Calon-calon presiden dan wapres kali ini berjibaku dengan keadaan konret. Ada Anies dengan bergetar, ada Ganjar dengan kunjungan ke mana-mana yang viral, ada Ridwan Kamil dengan aksi-aksinya. Mereka semua bergerak dan itu ada nilai politiknya. Lha kalau AHY hanya ribut soal tugas anak, dengan pelaku media sosial, kapan dapat point gede.
Benar, mungkin tenar, menjadi pembicaraan, ingat pemilu 2019 kemarin, seperti apa  suara Prabowo di dunia maya? Riuh rendah namun maya, dan bahkan palsu. Mosok iya, namanya saja keren Demokrat, muda pula usia, tapi pola dan cara berpolitik jadul.
Pembenahan ke dalam, membangun narasi dengan kinerja yang baik, bukan waton sulaya dalam menghadapi segala persoalan. Mana kritiknya coba jika seperti ini?
Beragam pilihan untuk membangun citra partai. Lihat PSI mendapatkan panggung cukup baik di DKI. Bisa membawa oposan bersisian dalam kasus anggaran formula-e. Sepi tapi nyata, dari pada hiruk pikuk semu dan bodong pada akhirnya.
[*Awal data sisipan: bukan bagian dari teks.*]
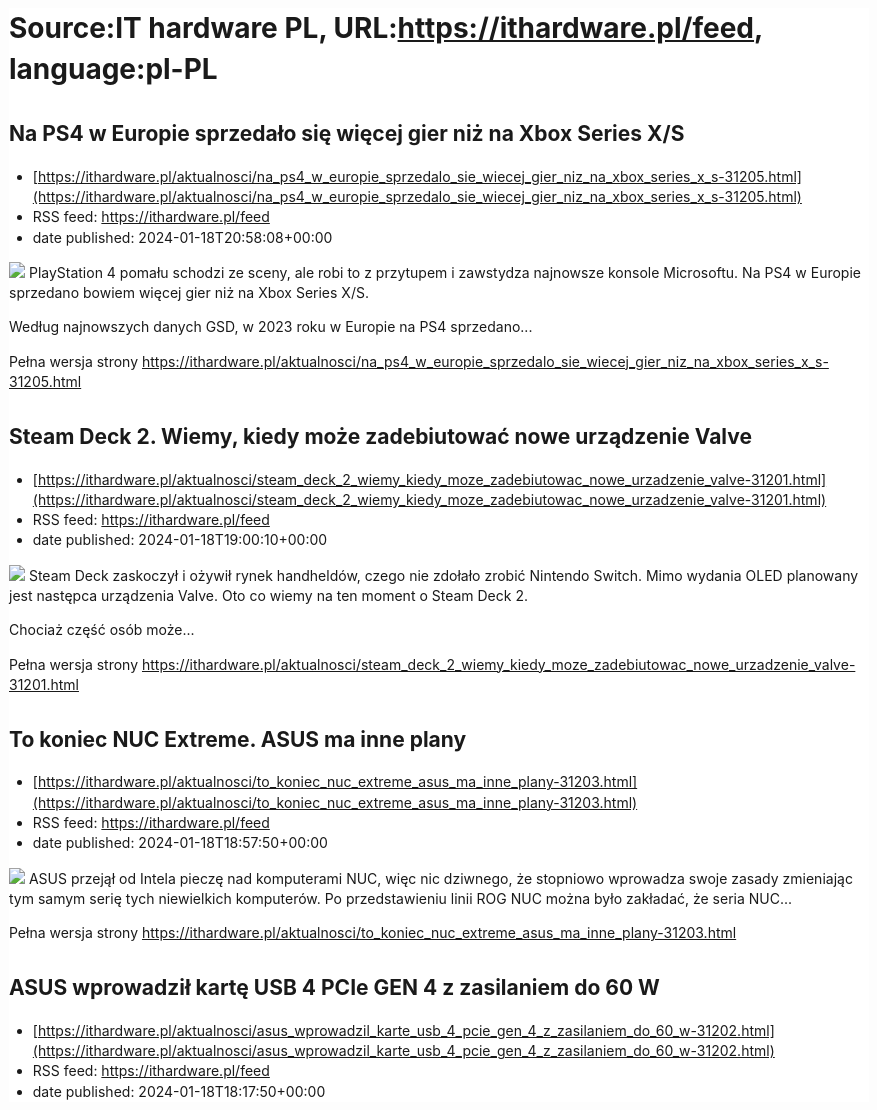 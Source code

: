 # Source:IT hardware PL, URL:https://ithardware.pl/feed, language:pl-PL

## Na PS4 w Europie sprzedało się więcej gier niż na Xbox Series X/S
 - [https://ithardware.pl/aktualnosci/na_ps4_w_europie_sprzedalo_sie_wiecej_gier_niz_na_xbox_series_x_s-31205.html](https://ithardware.pl/aktualnosci/na_ps4_w_europie_sprzedalo_sie_wiecej_gier_niz_na_xbox_series_x_s-31205.html)
 - RSS feed: https://ithardware.pl/feed
 - date published: 2024-01-18T20:58:08+00:00

<img src="https://ithardware.pl/artykuly/min/31205_1.jpg" />            PlayStation 4 pomału schodzi ze sceny, ale robi to z przytupem i zawstydza najnowsze konsole Microsoftu. Na PS4 w Europie sprzedano bowiem więcej gier niż na Xbox Series X/S.

Według najnowszych danych GSD, w 2023 roku w Europie na PS4 sprzedano...
            <p>Pełna wersja strony <a href="https://ithardware.pl/aktualnosci/na_ps4_w_europie_sprzedalo_sie_wiecej_gier_niz_na_xbox_series_x_s-31205.html">https://ithardware.pl/aktualnosci/na_ps4_w_europie_sprzedalo_sie_wiecej_gier_niz_na_xbox_series_x_s-31205.html</a></p>

## Steam Deck 2. Wiemy, kiedy może zadebiutować nowe urządzenie Valve
 - [https://ithardware.pl/aktualnosci/steam_deck_2_wiemy_kiedy_moze_zadebiutowac_nowe_urzadzenie_valve-31201.html](https://ithardware.pl/aktualnosci/steam_deck_2_wiemy_kiedy_moze_zadebiutowac_nowe_urzadzenie_valve-31201.html)
 - RSS feed: https://ithardware.pl/feed
 - date published: 2024-01-18T19:00:10+00:00

<img src="https://ithardware.pl/artykuly/min/31201_1.jpg" />            Steam Deck zaskoczył i ożywił rynek&nbsp;handheld&oacute;w, czego nie zdołało zrobić Nintendo Switch. Mimo wydania OLED planowany jest następca urządzenia Valve. Oto co wiemy na ten moment o Steam Deck 2.

Chociaż część os&oacute;b może...
            <p>Pełna wersja strony <a href="https://ithardware.pl/aktualnosci/steam_deck_2_wiemy_kiedy_moze_zadebiutowac_nowe_urzadzenie_valve-31201.html">https://ithardware.pl/aktualnosci/steam_deck_2_wiemy_kiedy_moze_zadebiutowac_nowe_urzadzenie_valve-31201.html</a></p>

## To koniec NUC Extreme. ASUS ma inne plany
 - [https://ithardware.pl/aktualnosci/to_koniec_nuc_extreme_asus_ma_inne_plany-31203.html](https://ithardware.pl/aktualnosci/to_koniec_nuc_extreme_asus_ma_inne_plany-31203.html)
 - RSS feed: https://ithardware.pl/feed
 - date published: 2024-01-18T18:57:50+00:00

<img src="https://ithardware.pl/artykuly/min/31203_1.jpg" />            ASUS przejął od Intela pieczę nad komputerami NUC, więc nic dziwnego, że stopniowo wprowadza swoje zasady&nbsp;zmieniając tym samym serię tych niewielkich komputer&oacute;w. Po przedstawieniu linii ROG NUC można było zakładać, że seria NUC...
            <p>Pełna wersja strony <a href="https://ithardware.pl/aktualnosci/to_koniec_nuc_extreme_asus_ma_inne_plany-31203.html">https://ithardware.pl/aktualnosci/to_koniec_nuc_extreme_asus_ma_inne_plany-31203.html</a></p>

## ASUS wprowadził kartę USB 4 PCIe GEN 4 z zasilaniem do 60 W
 - [https://ithardware.pl/aktualnosci/asus_wprowadzil_karte_usb_4_pcie_gen_4_z_zasilaniem_do_60_w-31202.html](https://ithardware.pl/aktualnosci/asus_wprowadzil_karte_usb_4_pcie_gen_4_z_zasilaniem_do_60_w-31202.html)
 - RSS feed: https://ithardware.pl/feed
 - date published: 2024-01-18T18:17:50+00:00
Hati-hati cara berpolitik kader dan pengurus Demokrat, sangat mungkin bisa masuk pada jerat hukum karena sudah kebak sundukane. Seolah bukan pelaku politik tingkat nasional. Kehilangan Ruhut Demokrat menjadi kecut memang.
Susah melihat Demokrat kembali moncer, apalagi pelaporan Denny Siregar ini. Kalah menang tetap menjadi bulan-bulannan media sosial. Bijak bagi AHY menghentikan polemik dan konsentrasi yang lebih baik lagi.